▶ Task description: Return only the lines of the data below from the line with "tests via [Karma](https://karma-runner.github.io)." up to and including the line with "# existing data", exactly as written, with the pictures omitted.

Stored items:
# # #

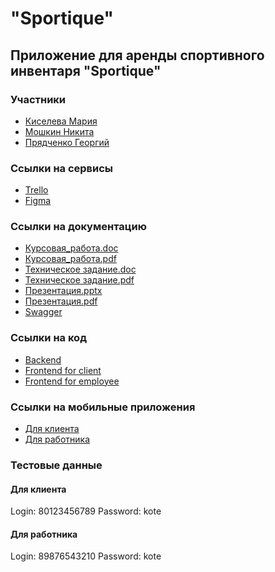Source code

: # "Sportique"
## Приложение для аренды спортивного инвентаря "Sportique"
### Участники
* [Киселева Мария](https://github.com/Mary-Kiseloyva)
* [Мошкин Никита](https://github.com/hangit777)
* [Прядченко Георгий](https://github.com/Crabishka)
### Ссылки на сервисы
* [Trello](https://trello.com/b/0vypjUXP/taskmanagerfortp)
* [Figma](https://www.figma.com/file/p5TR50S8o9GIPMiErJY9nv/TP_6_1-team-library?node-id=0-1&t=lYx9O2UIhUh7FBbd-0)
### Ссылки на документацию 
* [Курсовая_работа.doc](https://github.com/Crabishka/TP_project/blob/main/Documentation/Coursework.docx)
* [Курсовая_работа.pdf](https://github.com/Crabishka/TP_project/blob/main/Documentation/Coursework.pdf)
* [Техническое задание.doc](https://github.com/Crabishka/TP_project/blob/main/Documentation/Technical_specification.docx)
* [Техническое задание.pdf](https://github.com/Crabishka/TP_project/blob/main/Documentation/Technical_specification.pdf)
* [Презентация.pptx](https://github.com/Crabishka/TP_project/blob/main/Documentation/presentaion.pptx)
* [Презентация.pdf](https://github.com/Crabishka/TP_project/blob/main/Documentation/presentation.pdf)
* [Swagger](https://1469629-cm31020.tw1.ru/swagger-ui/index.html#/)
### Ссылки на код
* [Backend](https://github.com/Crabishka/TP_project_backend/tree/main)
* [Frontend for client](https://github.com/Crabishka/TP_project_mobile_client/tree/main)
* [Frontend for employee](https://github.com/Crabishka/TP_project_mobile_employee/tree/main)
### Ссылки на мобильные приложения
* [Для клиента](https://github.com/Crabishka/TP_project/blob/main/Apks/client_release_app.apk)
* [Для работника](https://github.com/Crabishka/TP_project/blob/main/Apks/employee_release_app.apk)
### Тестовые данные
#### Для клиента
Login: 80123456789
Password: kote
#### Для работника
Login: 89876543210
Password: kote

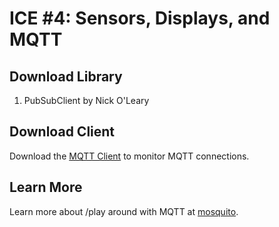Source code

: # ICE #4: Sensors, Displays, and MQTT

## Download Library
1. PubSubClient by Nick O'Leary

## Download Client
Download the [MQTT Client](http://mqttfx.jensd.de) to monitor MQTT connections. 

## Learn More
Learn more about /play around with MQTT at [mosquito](http://test.mosquitto.org).
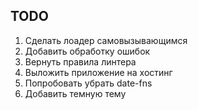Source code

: ## TODO

1. Сделать лоадер самовызывающимся
2. Добавить обработку ошибок
3. Вернуть правила линтера
4. Выложить приложение на хостинг
5. Попробовать убрать date-fns
6. Добавить темную тему
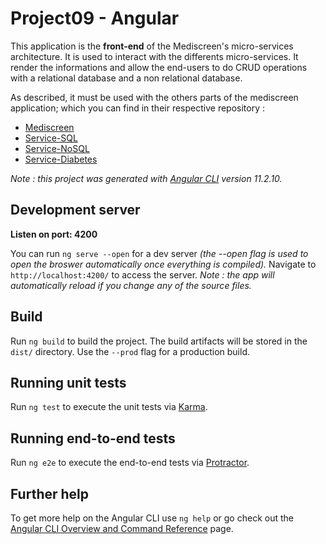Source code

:# Project09 - Angular

This application is the **front-end** of the Mediscreen's micro-services architecture.
It is used to interact with the differents micro-services.
It render the informations and allow the end-users to do CRUD operations with a relational database and a non relational database.

As described, it must be used with the others parts of the mediscreen application; which you can find in their respective repository :

* [Mediscreen](https://github.com/Vulala/Project09-Mediscreen "Mediscreen")
* [Service-SQL](https://github.com/Vulala/Project09-Service-SQL "Service-SQL")
* [Service-NoSQL](https://github.com/Vulala/Project09-Service-NoSQL "Service-NoSQL")
* [Service-Diabetes](https://github.com/Vulala/Project09-Service-Diabetes "Service-Diabetes")

*Note : this project was generated with [Angular CLI](https://github.com/angular/angular-cli) version 11.2.10.*

## Development server

**Listen on port: 4200**

You can run `ng serve --open` for a dev server *(the --open flag is used to open the broswer automatically once everything is compiled).* 
Navigate to `http://localhost:4200/` to access the server.
*Note : the app will automatically reload if you change any of the source files.*

## Build

Run `ng build` to build the project. The build artifacts will be stored in the `dist/` directory. Use the `--prod` flag for a production build.

## Running unit tests

Run `ng test` to execute the unit tests via [Karma](https://karma-runner.github.io).

## Running end-to-end tests

Run `ng e2e` to execute the end-to-end tests via [Protractor](http://www.protractortest.org/).

## Further help

To get more help on the Angular CLI use `ng help` or go check out the [Angular CLI Overview and Command Reference](https://angular.io/cli) page.
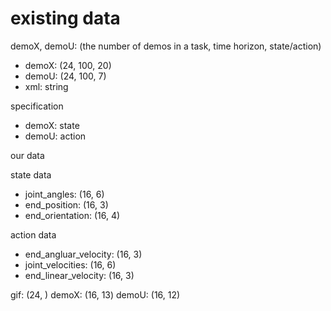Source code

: # existing data

demoX, demoU: (the number of demos in a task, time horizon, state/action)

- demoX: (24, 100, 20)
- demoU: (24, 100, 7)
- xml: string

specification

- demoX: state
- demoU: action


our data

state data
- joint_angles: (16, 6)
- end_position: (16, 3)
- end_orientation: (16, 4)

action data
- end_angluar_velocity: (16, 3)
- joint_velocities: (16, 6)
- end_linear_velocity: (16, 3)

gif: (24, )
demoX: (16, 13)
demoU: (16, 12)
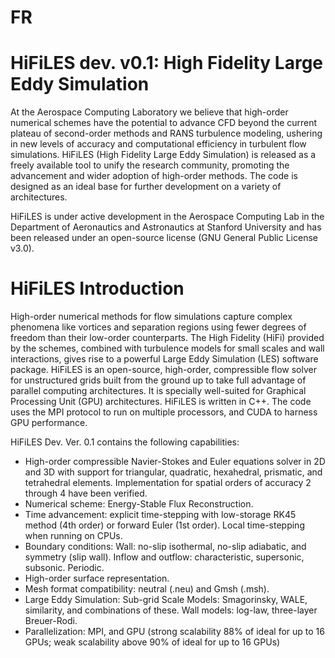 # FR
HiFiLES dev. v0.1: High Fidelity Large Eddy Simulation
=======

At the Aerospace Computing Laboratory we believe that high-order numerical schemes have the potential to advance CFD beyond the current plateau of second-order methods and RANS turbulence modeling, ushering in new levels of accuracy and computational efficiency in turbulent flow simulations. HiFiLES (High Fidelity Large Eddy Simulation) is released as a freely available tool to unify the research community, promoting the advancement and wider adoption of high-order methods. The code is designed as an ideal base for further development on a variety of architectures.

HiFiLES is under active development in the Aerospace Computing Lab in the Department of Aeronautics and Astronautics at Stanford University and has been released under an open-source license (GNU General Public License v3.0).


HiFiLES Introduction
=======

High-order numerical methods for flow simulations capture complex phenomena like vortices and separation regions using fewer degrees of freedom than their low-order counterparts. The High Fidelity (HiFi) provided by the schemes, combined with turbulence models for small scales and wall interactions, gives rise to a powerful Large Eddy Simulation (LES) software package. HiFiLES is an open-source, high-order, compressible flow solver for unstructured grids built from the ground up to take full advantage of parallel computing architectures. It is specially well-suited for Graphical Processing Unit (GPU) architectures. HiFiLES is written in C++. The code uses the MPI protocol to run on multiple processors, and CUDA to harness GPU performance.

HiFiLES Dev. Ver. 0.1 contains the following capabilities:

- High-order compressible Navier-Stokes and Euler equations solver in 2D and 3D with support for triangular, quadratic, hexahedral, prismatic, and tetrahedral elements. Implementation for spatial orders of accuracy 2 through 4 have been verified.
- Numerical scheme: Energy-Stable Flux Reconstruction.
- Time advancement: explicit time-stepping with low-storage RK45 method (4th order) or forward Euler (1st order). Local time-stepping when running on CPUs.
- Boundary conditions: Wall: no-slip isothermal, no-slip adiabatic, and symmetry (slip wall). Inflow and outflow: characteristic, supersonic, subsonic. Periodic.
- High-order surface representation.
- Mesh format compatibility: neutral (.neu) and Gmsh (.msh).
- Large Eddy Simulation: Sub-grid Scale Models: Smagorinsky, WALE, similarity, and combinations of these. Wall models: log-law, three-layer Breuer-Rodi.
- Parallelization: MPI, and GPU (strong scalability 88% of ideal for up to 16 GPUs; weak scalability above 90% of ideal for up to 16 GPUs)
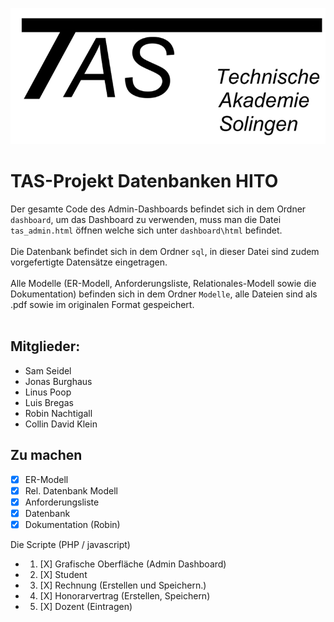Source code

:![](taslogo/TASLogo.png)
# TAS-Projekt Datenbanken HITO
Der gesamte Code des Admin-Dashboards befindet sich in dem Ordner `dashboard`, um das Dashboard zu verwenden, muss man die Datei `tas_admin.html` öffnen welche sich unter `dashboard\html` befindet. <br><br>
Die Datenbank befindet sich in dem Ordner `sql`, in dieser Datei sind zudem vorgefertigte Datensätze eingetragen.<br><br>
Alle Modelle (ER-Modell, Anforderungsliste, Relationales-Modell sowie die Dokumentation) befinden sich in dem Ordner `Modelle`, alle Dateien sind als .pdf sowie im originalen Format gespeichert.<br><br>

## Mitglieder:
* Sam Seidel
* Jonas Burghaus
* Linus Poop
* Luis Bregas
* Robin Nachtigall
* Collin David Klein
  
## Zu machen
- [X] ER-Modell
- [X] Rel. Datenbank Modell
- [X] Anforderungsliste
- [X] Datenbank <br>
- [X] Dokumentation (Robin)

Die Scripte (PHP / javascript)
  - 1. [X] Grafische Oberfläche (Admin Dashboard)
  - 2. [X] Student
  - 3. [X] Rechnung (Erstellen und Speichern.)
  - 4. [X] Honorarvertrag (Erstellen, Speichern)
  - 5. [X] Dozent (Eintragen)
<br>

# # #

▶ Exercise result:
Run `ng test` to execute the unit tests via [Karma](https://karma-runner.github.io).

## Running end-to-end tests

Run `ng e2e` to execute the end-to-end tests via [Protractor](http://www.protractortest.org/).

## Further help

To get more help on the Angular CLI use `ng help` or go check out the [Angular CLI Overview and Command Reference](https://angular.io/cli) page.
Source code

: # existing data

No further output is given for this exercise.